[Stored dataset items]
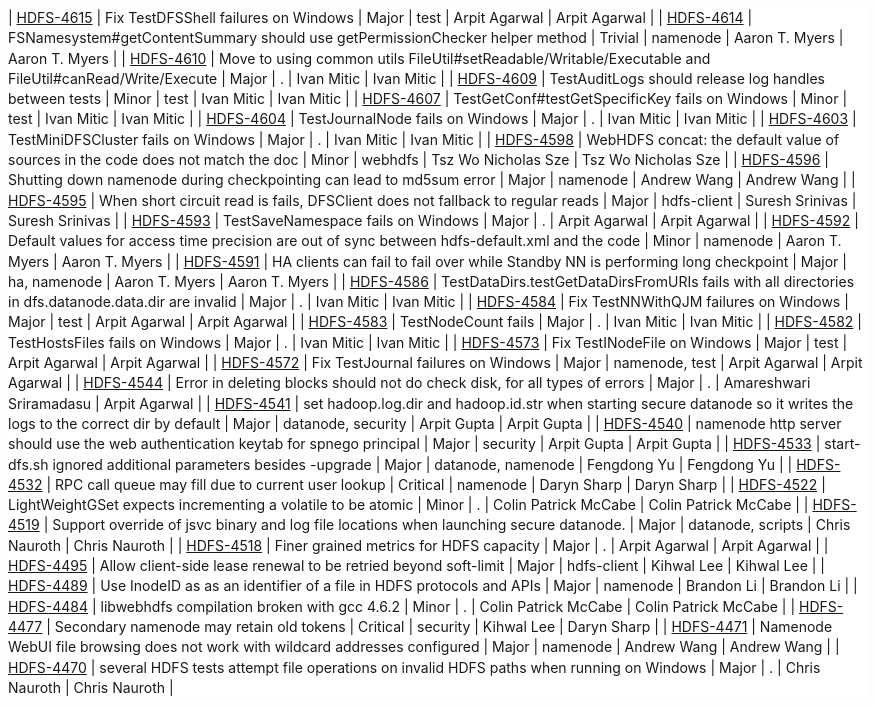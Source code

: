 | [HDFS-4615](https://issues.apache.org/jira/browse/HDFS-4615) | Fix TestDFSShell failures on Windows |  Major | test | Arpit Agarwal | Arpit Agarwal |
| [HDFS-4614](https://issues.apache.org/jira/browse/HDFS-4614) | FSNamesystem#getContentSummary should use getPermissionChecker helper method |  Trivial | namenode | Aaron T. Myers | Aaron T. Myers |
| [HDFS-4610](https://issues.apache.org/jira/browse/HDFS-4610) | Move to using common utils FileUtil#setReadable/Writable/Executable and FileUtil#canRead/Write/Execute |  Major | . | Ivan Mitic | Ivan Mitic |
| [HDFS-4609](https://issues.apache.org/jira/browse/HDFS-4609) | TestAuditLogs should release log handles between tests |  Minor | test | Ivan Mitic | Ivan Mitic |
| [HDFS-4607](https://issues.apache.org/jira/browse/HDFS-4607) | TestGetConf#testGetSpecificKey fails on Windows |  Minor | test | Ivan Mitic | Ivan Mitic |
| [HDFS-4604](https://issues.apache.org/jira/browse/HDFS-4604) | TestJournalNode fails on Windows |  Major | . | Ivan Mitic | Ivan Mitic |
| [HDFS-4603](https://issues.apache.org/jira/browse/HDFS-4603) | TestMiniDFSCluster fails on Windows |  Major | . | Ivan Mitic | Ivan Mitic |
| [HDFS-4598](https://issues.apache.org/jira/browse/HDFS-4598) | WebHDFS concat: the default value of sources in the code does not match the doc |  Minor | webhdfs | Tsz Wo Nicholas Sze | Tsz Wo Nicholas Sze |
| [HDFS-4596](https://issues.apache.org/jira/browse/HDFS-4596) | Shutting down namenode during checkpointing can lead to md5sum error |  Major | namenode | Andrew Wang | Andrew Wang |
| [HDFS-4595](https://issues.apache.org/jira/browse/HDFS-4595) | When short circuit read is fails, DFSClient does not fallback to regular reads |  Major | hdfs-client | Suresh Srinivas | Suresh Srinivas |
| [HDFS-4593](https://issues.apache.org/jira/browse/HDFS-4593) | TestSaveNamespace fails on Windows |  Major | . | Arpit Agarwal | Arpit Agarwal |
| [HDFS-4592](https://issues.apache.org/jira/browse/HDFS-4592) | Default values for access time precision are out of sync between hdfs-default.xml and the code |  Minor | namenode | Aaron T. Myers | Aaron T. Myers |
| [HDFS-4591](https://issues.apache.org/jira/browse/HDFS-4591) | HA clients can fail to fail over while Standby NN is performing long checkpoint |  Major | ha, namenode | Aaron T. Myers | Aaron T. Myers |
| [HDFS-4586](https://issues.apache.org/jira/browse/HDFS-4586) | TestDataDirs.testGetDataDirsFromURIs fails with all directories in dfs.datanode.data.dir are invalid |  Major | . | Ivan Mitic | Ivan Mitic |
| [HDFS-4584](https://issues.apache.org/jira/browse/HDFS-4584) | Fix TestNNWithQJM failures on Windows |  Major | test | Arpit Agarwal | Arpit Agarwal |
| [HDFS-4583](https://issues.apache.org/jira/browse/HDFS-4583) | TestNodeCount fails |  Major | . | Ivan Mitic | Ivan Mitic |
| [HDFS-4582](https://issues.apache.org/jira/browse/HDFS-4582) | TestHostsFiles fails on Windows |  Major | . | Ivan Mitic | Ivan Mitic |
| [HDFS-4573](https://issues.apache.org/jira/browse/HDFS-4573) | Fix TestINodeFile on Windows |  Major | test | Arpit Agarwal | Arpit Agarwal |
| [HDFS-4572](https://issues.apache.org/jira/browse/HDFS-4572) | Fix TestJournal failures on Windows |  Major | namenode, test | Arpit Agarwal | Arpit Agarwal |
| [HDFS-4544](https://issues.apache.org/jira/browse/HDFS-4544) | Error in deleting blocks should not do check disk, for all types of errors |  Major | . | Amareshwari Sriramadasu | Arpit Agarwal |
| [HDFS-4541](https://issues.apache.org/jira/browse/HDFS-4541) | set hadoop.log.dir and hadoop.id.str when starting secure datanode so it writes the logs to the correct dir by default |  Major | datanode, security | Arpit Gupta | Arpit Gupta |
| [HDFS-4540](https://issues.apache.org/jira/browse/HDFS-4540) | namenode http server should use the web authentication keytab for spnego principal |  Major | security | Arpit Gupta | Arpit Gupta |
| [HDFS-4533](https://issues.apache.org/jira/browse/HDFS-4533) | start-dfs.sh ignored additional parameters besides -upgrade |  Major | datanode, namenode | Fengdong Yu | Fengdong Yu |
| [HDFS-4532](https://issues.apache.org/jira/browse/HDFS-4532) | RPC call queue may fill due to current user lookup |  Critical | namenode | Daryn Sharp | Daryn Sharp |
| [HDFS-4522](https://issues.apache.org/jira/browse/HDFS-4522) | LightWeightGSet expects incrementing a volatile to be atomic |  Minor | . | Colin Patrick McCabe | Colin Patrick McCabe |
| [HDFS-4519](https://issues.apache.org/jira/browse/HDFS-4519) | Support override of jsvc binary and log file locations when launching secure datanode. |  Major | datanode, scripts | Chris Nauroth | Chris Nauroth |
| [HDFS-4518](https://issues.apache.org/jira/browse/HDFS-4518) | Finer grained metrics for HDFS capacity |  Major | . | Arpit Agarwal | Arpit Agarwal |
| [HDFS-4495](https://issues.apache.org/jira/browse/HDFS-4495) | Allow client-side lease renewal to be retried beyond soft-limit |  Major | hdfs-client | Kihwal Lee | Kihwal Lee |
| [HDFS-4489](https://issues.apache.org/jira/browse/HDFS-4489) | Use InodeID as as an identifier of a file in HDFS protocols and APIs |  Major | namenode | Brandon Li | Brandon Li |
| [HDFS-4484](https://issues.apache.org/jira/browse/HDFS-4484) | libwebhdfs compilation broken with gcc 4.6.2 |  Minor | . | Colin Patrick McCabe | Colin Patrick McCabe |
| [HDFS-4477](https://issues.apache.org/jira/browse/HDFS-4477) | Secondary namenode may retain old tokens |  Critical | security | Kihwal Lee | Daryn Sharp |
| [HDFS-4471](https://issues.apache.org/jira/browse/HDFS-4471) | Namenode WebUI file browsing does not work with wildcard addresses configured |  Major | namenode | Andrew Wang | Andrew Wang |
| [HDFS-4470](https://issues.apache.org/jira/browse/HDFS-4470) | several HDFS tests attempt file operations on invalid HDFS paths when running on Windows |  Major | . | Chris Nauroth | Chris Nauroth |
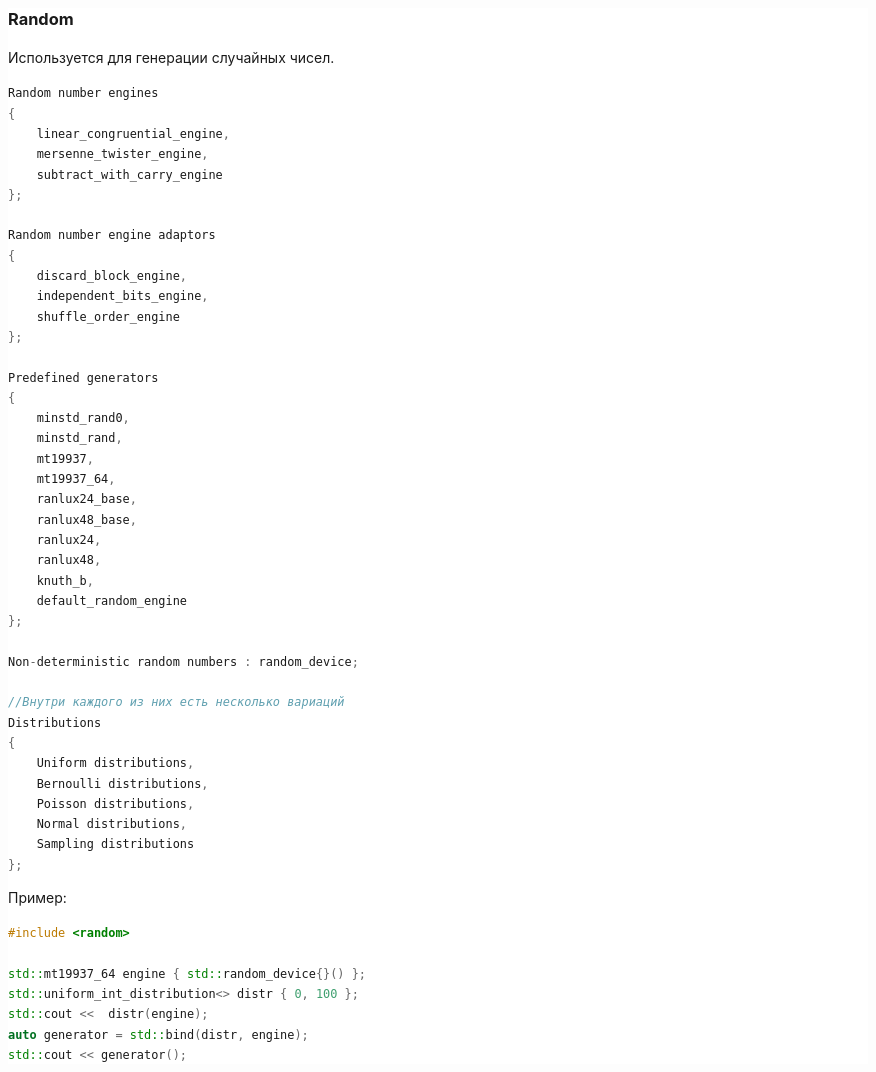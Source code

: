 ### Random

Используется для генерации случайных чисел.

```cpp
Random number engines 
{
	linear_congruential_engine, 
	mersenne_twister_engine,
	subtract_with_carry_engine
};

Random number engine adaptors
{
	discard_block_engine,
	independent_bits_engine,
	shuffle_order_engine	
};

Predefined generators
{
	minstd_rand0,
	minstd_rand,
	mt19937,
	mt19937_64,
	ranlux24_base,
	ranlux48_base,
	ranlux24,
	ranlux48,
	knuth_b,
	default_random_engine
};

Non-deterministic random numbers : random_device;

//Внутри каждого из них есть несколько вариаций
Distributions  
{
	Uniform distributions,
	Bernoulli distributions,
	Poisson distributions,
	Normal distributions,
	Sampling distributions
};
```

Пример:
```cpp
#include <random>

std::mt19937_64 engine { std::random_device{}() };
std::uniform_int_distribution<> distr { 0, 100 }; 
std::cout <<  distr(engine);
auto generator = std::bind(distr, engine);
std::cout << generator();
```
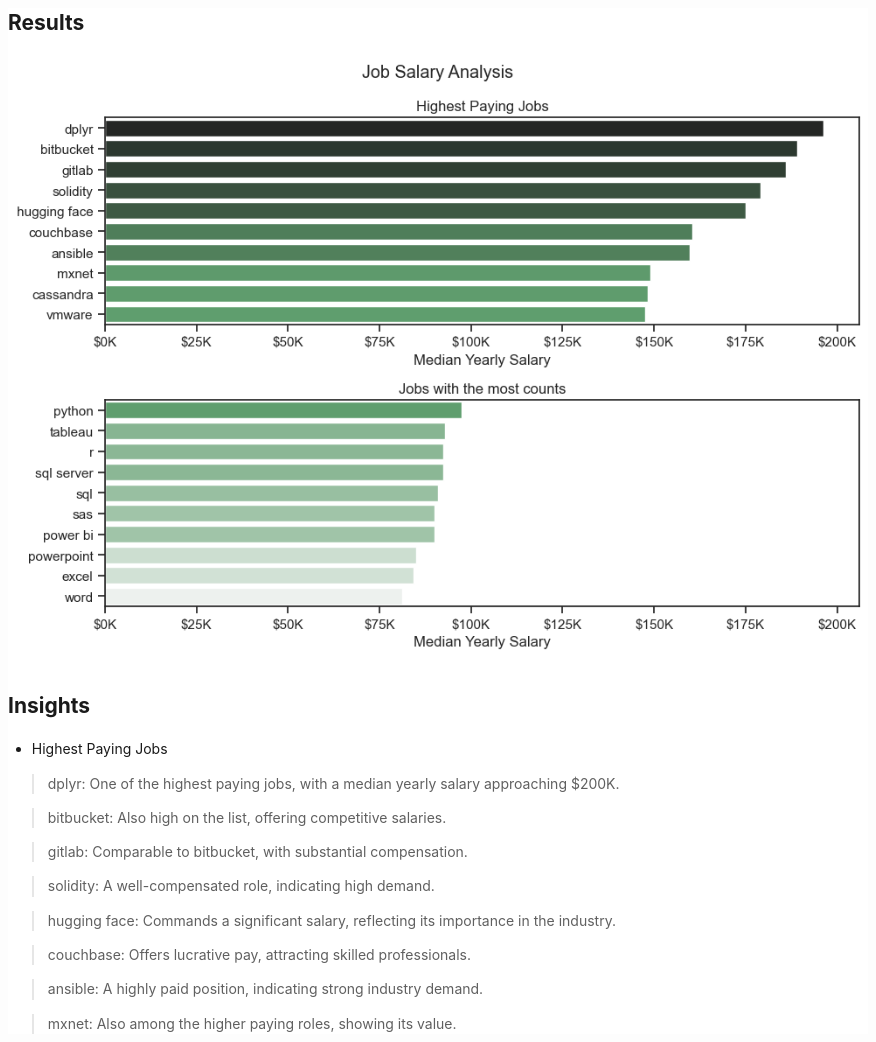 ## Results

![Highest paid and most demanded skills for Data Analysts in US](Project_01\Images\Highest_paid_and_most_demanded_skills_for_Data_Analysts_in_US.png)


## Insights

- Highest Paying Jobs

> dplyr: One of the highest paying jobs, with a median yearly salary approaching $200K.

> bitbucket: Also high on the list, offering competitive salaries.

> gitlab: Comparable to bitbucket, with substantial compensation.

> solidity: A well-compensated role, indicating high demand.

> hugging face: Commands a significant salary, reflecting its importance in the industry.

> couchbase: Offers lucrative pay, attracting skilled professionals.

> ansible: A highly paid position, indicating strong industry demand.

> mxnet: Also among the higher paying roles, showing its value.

Your assignment:
Find each line of the data above that holds the word "cout", then copy it.

Answer to this problem:
std::cout <<  distr(engine);
std::cout << generator();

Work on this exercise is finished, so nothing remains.